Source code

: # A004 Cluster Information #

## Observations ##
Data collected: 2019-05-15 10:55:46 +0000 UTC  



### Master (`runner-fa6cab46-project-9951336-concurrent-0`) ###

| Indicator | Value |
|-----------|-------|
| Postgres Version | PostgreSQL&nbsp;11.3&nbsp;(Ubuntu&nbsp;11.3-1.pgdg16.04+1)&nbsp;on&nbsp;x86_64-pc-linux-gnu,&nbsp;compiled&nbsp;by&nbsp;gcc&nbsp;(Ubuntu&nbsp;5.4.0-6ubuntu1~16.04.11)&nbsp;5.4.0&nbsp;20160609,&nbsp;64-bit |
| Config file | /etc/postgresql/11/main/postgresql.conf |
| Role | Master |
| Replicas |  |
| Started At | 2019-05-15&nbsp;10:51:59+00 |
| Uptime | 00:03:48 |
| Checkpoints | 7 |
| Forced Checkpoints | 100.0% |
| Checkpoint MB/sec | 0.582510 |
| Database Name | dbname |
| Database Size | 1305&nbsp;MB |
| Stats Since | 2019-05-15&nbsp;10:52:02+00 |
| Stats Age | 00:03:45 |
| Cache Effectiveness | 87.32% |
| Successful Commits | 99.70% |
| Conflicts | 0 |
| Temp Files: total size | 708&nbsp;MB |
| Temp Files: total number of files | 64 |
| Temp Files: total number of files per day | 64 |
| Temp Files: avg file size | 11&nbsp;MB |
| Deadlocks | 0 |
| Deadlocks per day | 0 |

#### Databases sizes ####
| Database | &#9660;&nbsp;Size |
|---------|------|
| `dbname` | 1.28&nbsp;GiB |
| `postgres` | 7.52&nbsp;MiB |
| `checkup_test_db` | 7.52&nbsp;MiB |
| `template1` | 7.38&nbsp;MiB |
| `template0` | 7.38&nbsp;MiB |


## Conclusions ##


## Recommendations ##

____

● Exercise goal
Recreate the full listing above precisely.

● Task answer
Source code

: # A004 Cluster Information #

## Observations ##
Data collected: 2019-05-15 10:55:46 +0000 UTC  



### Master (`runner-fa6cab46-project-9951336-concurrent-0`) ###

| Indicator | Value |
|-----------|-------|
| Postgres Version | PostgreSQL&nbsp;11.3&nbsp;(Ubuntu&nbsp;11.3-1.pgdg16.04+1)&nbsp;on&nbsp;x86_64-pc-linux-gnu,&nbsp;compiled&nbsp;by&nbsp;gcc&nbsp;(Ubuntu&nbsp;5.4.0-6ubuntu1~16.04.11)&nbsp;5.4.0&nbsp;20160609,&nbsp;64-bit |
| Config file | /etc/postgresql/11/main/postgresql.conf |
| Role | Master |
| Replicas |  |
| Started At | 2019-05-15&nbsp;10:51:59+00 |
| Uptime | 00:03:48 |
| Checkpoints | 7 |
| Forced Checkpoints | 100.0% |
| Checkpoint MB/sec | 0.582510 |
| Database Name | dbname |
| Database Size | 1305&nbsp;MB |
| Stats Since | 2019-05-15&nbsp;10:52:02+00 |
| Stats Age | 00:03:45 |
| Cache Effectiveness | 87.32% |
| Successful Commits | 99.70% |
| Conflicts | 0 |
| Temp Files: total size | 708&nbsp;MB |
| Temp Files: total number of files | 64 |
| Temp Files: total number of files per day | 64 |
| Temp Files: avg file size | 11&nbsp;MB |
| Deadlocks | 0 |
| Deadlocks per day | 0 |

#### Databases sizes ####
| Database | &#9660;&nbsp;Size |
|---------|------|
| `dbname` | 1.28&nbsp;GiB |
| `postgres` | 7.52&nbsp;MiB |
| `checkup_test_db` | 7.52&nbsp;MiB |
| `template1` | 7.38&nbsp;MiB |
| `template0` | 7.38&nbsp;MiB |


## Conclusions ##


## Recommendations ##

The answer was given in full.